With more than 312,036 miles and countless blood drives, it seemed like it was the end of the line for bloodmobile B-8.
But it’s not, as the 1993 Blue Bird is continuing her lifesaving mission south of the border. On Sept. 29, South Texas Blood & Tissue officially donated B-8 to the Global Blood Fund. The destination: Mexico City.
“This will be the first bus to go where it’s going [Mexico City,]” Martin Gomez, representative of GBF said. “They’ve never seen bloodmobiles in these places.”
The GBF helps poorer countries obtain sufficient, safe blood and has received millions in donations to improve blood availability and safety in the developing world.
Years of use
In her heyday, B-8 was at the forefront of STB&T’s mission. She’s pictured at countless events in the ‘90s, a growing time for the organization.
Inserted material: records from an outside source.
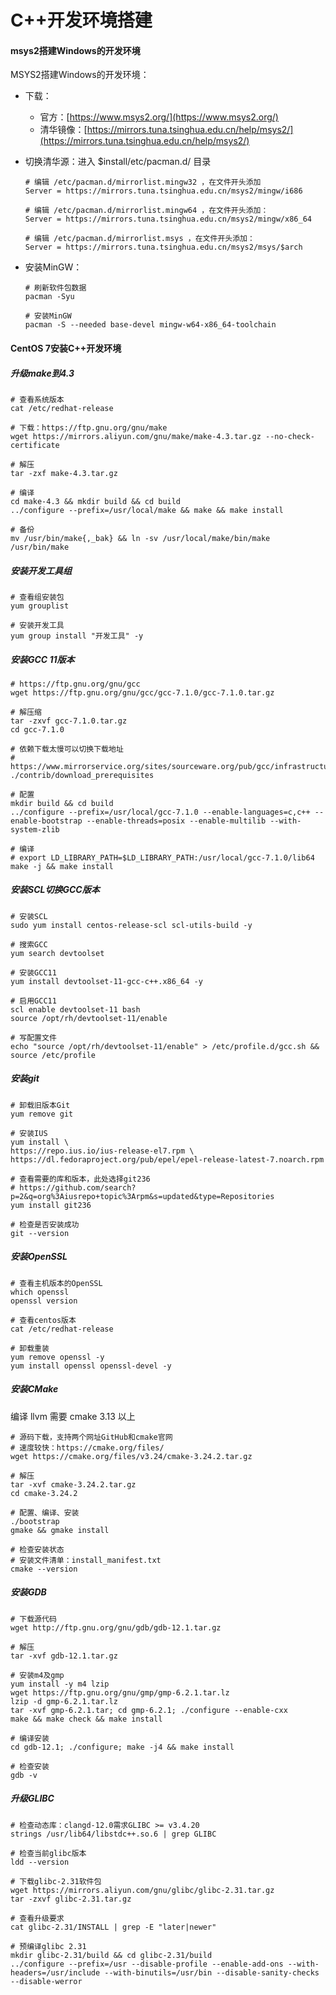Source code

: # C++开发环境搭建

#### msys2搭建Windows的开发环境

MSYS2搭建Windows的开发环境：

+ 下载：

  + 官方：[https://www.msys2.org/](https://www.msys2.org/)
  + 清华镜像：[https://mirrors.tuna.tsinghua.edu.cn/help/msys2/](https://mirrors.tuna.tsinghua.edu.cn/help/msys2/)

+ 切换清华源：进入 $install/etc/pacman.d/ 目录

  ```shell
  # 编辑 /etc/pacman.d/mirrorlist.mingw32 ，在文件开头添加
  Server = https://mirrors.tuna.tsinghua.edu.cn/msys2/mingw/i686
  
  # 编辑 /etc/pacman.d/mirrorlist.mingw64 ，在文件开头添加：
  Server = https://mirrors.tuna.tsinghua.edu.cn/msys2/mingw/x86_64
  
  # 编辑 /etc/pacman.d/mirrorlist.msys ，在文件开头添加：
  Server = https://mirrors.tuna.tsinghua.edu.cn/msys2/msys/$arch
  ```

+ 安装MinGW：

  ```shell
  # 刷新软件包数据
  pacman -Syu
  
  # 安装MinGW
  pacman -S --needed base-devel mingw-w64-x86_64-toolchain
  ```



#### CentOS 7安装C++开发环境

##### 升级make到4.3

```shell
# 查看系统版本
cat /etc/redhat-release

# 下载：https://ftp.gnu.org/gnu/make
wget https://mirrors.aliyun.com/gnu/make/make-4.3.tar.gz --no-check-certificate

# 解压
tar -zxf make-4.3.tar.gz

# 编译
cd make-4.3 && mkdir build && cd build
../configure --prefix=/usr/local/make && make && make install

# 备份
mv /usr/bin/make{,_bak} && ln -sv /usr/local/make/bin/make /usr/bin/make
```

##### 安装开发工具组

```shell
# 查看组安装包
yum grouplist

# 安装开发工具
yum group install "开发工具" -y
```

##### 安装GCC 11版本

```shell
# https://ftp.gnu.org/gnu/gcc
wget https://ftp.gnu.org/gnu/gcc/gcc-7.1.0/gcc-7.1.0.tar.gz

# 解压缩
tar -zxvf gcc-7.1.0.tar.gz
cd gcc-7.1.0

# 依赖下载太慢可以切换下载地址
# https://www.mirrorservice.org/sites/sourceware.org/pub/gcc/infrastructure/
./contrib/download_prerequisites

# 配置
mkdir build && cd build
../configure --prefix=/usr/local/gcc-7.1.0 --enable-languages=c,c++ --enable-bootstrap --enable-threads=posix --enable-multilib --with-system-zlib

# 编译
# export LD_LIBRARY_PATH=$LD_LIBRARY_PATH:/usr/local/gcc-7.1.0/lib64
make -j && make install
```



##### 安装SCL切换GCC版本

```shell
# 安装SCL
sudo yum install centos-release-scl scl-utils-build -y

# 搜索GCC
yum search devtoolset

# 安装GCC11
yum install devtoolset-11-gcc-c++.x86_64 -y

# 启用GCC11
scl enable devtoolset-11 bash
source /opt/rh/devtoolset-11/enable

# 写配置文件
echo "source /opt/rh/devtoolset-11/enable" > /etc/profile.d/gcc.sh && source /etc/profile
```

##### 安装git

```shell
# 卸载旧版本Git
yum remove git

# 安装IUS
yum install \
https://repo.ius.io/ius-release-el7.rpm \
https://dl.fedoraproject.org/pub/epel/epel-release-latest-7.noarch.rpm

# 查看需要的库和版本，此处选择git236
# https://github.com/search?p=2&q=org%3Aiusrepo+topic%3Arpm&s=updated&type=Repositories
yum install git236

# 检查是否安装成功
git --version
```

##### 安装OpenSSL

```shell
# 查看主机版本的OpenSSL
which openssl
openssl version

# 查看centos版本
cat /etc/redhat-release

# 卸载重装
yum remove openssl -y
yum install openssl openssl-devel -y
```

##### 安装CMake

编译 llvm 需要 cmake 3.13 以上

```shell
# 源码下载，支持两个网址GitHub和cmake官网
# 速度较快：https://cmake.org/files/
wget https://cmake.org/files/v3.24/cmake-3.24.2.tar.gz

# 解压
tar -xvf cmake-3.24.2.tar.gz
cd cmake-3.24.2

# 配置、编译、安装
./bootstrap
gmake && gmake install

# 检查安装状态
# 安装文件清单：install_manifest.txt
cmake --version
```

##### 安装GDB

```shell
# 下载源代码
wget http://ftp.gnu.org/gnu/gdb/gdb-12.1.tar.gz

# 解压
tar -xvf gdb-12.1.tar.gz

# 安装m4及gmp
yum install -y m4 lzip
wget https://ftp.gnu.org/gnu/gmp/gmp-6.2.1.tar.lz
lzip -d gmp-6.2.1.tar.lz
tar -xvf gmp-6.2.1.tar; cd gmp-6.2.1; ./configure --enable-cxx
make && make check && make install

# 编译安装
cd gdb-12.1; ./configure; make -j4 && make install

# 检查安装
gdb -v
```

##### 升级GLIBC

```shell
# 检查动态库：clangd-12.0需求GLIBC >= v3.4.20
strings /usr/lib64/libstdc++.so.6 | grep GLIBC

# 检查当前glibc版本
ldd --version

# 下载glibc-2.31软件包
wget https://mirrors.aliyun.com/gnu/glibc/glibc-2.31.tar.gz
tar -zxvf glibc-2.31.tar.gz

# 查看升级要求
cat glibc-2.31/INSTALL | grep -E "later|newer"

# 预编译glibc 2.31
mkdir glibc-2.31/build && cd glibc-2.31/build
../configure --prefix=/usr --disable-profile --enable-add-ons --with-headers=/usr/include --with-binutils=/usr/bin --disable-sanity-checks --disable-werror
```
Two of B-8’s former drivers, Tony Piatt and Melodie Mongomery, came to say goodbye. They laughed, each reminiscing about hundreds of thousands of miles and years each of them accrued on the hulking bus.
“It was fun, and never a dull moment,” Montgomery said. “And always turn on Houston Street, and don’t hit the curb.”
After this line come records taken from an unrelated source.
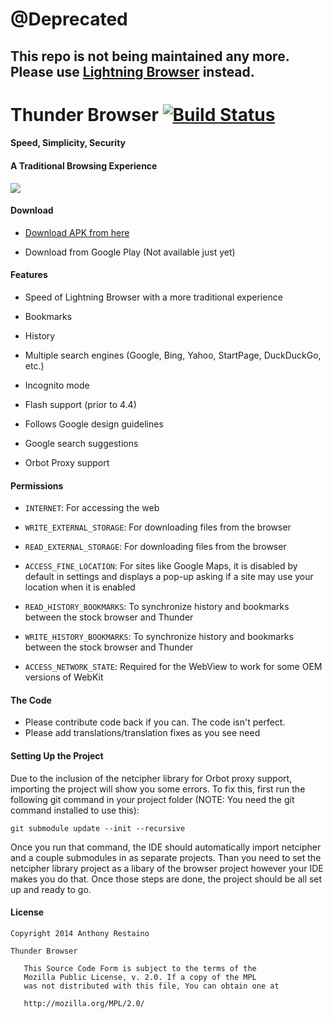 # @Deprecated
## This repo is not being maintained any more. Please use [Lightning Browser](https://github.com/anthonycr/Lightning-Browser) instead.

# Thunder Browser [![Build Status](https://travis-ci.org/anthonycr/Thunder-Browser.svg?branch=master)](https://travis-ci.org/anthonycr/Thunder-Browser)
#### Speed, Simplicity, Security
#### A Traditional Browsing Experience
![](ic_launcher_small.png)
#### Download
* [Download APK from here](https://github.com/anthonycr/Thunder-Browser/releases)

* Download from Google Play (Not available just yet)


#### Features
* Speed of Lightning Browser with a more traditional experience

* Bookmarks

* History

* Multiple search engines (Google, Bing, Yahoo, StartPage, DuckDuckGo, etc.)

* Incognito mode

* Flash support (prior to 4.4)

* Follows Google design guidelines

* Google search suggestions

* Orbot Proxy support 

#### Permissions

* ````INTERNET````: For accessing the web

* ````WRITE_EXTERNAL_STORAGE````: For downloading files from the browser

* ````READ_EXTERNAL_STORAGE````: For downloading files from the browser

* ````ACCESS_FINE_LOCATION````: For sites like Google Maps, it is disabled by default in settings and displays a pop-up asking if a site may use your location when it is enabled

* ````READ_HISTORY_BOOKMARKS````: To synchronize history and bookmarks between the stock browser and Thunder

* ````WRITE_HISTORY_BOOKMARKS````: To synchronize history and bookmarks between the stock browser and Thunder

* ````ACCESS_NETWORK_STATE````: Required for the WebView to work for some OEM versions of WebKit

#### The Code
* Please contribute code back if you can. The code isn't perfect.
* Please add translations/translation fixes as you see need

#### Setting Up the Project
Due to the inclusion of the netcipher library for Orbot proxy support, importing the project will show you some errors. To fix this, first run the following git command in your project folder (NOTE: You need the git command installed to use this):
```
git submodule update --init --recursive
```
Once you run that command, the IDE should automatically import netcipher and a couple submodules in as separate projects. Than you need to set the netcipher library project as a libary of the browser project however your IDE makes you do that. Once those steps are done, the project should be all set up and ready to go.

#### License
```
Copyright 2014 Anthony Restaino

Thunder Browser

   This Source Code Form is subject to the terms of the 
   Mozilla Public License, v. 2.0. If a copy of the MPL 
   was not distributed with this file, You can obtain one at 
   
   http://mozilla.org/MPL/2.0/
```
Back then, phlebotomists had to have a commercial driver’s license in addition to a phlebotomy certification to drive vehicles like B-8, which posed a hiring challenge. Fortunately, times have changed, and having a CDL is no longer a requirement to drive such large vehicles.
“You drove with one hand, and stuck with the other,” Piatt joked.
According to Gomez, B-8 is going to be given the rockstar treatment south of the border. She’ll be repainted, refurbished and put to work.
This is not the first bus donation by STB&T. Three other mobile blood vehicles have been donated GBF in the past, each serving a purpose in Mexico, Gomez said. They were also given star treatment.
Everyone wants to use the bus, Gomez explains. But to do so, a drive must have at least 50 donors registered.
“When we do the grand presentation to the community, they bring the mayor, everyone’s there. Media goes in, and they have donors already ready to go,” Gomez said. “People can’t believe it. They don’t know that bloodmobiles exist.”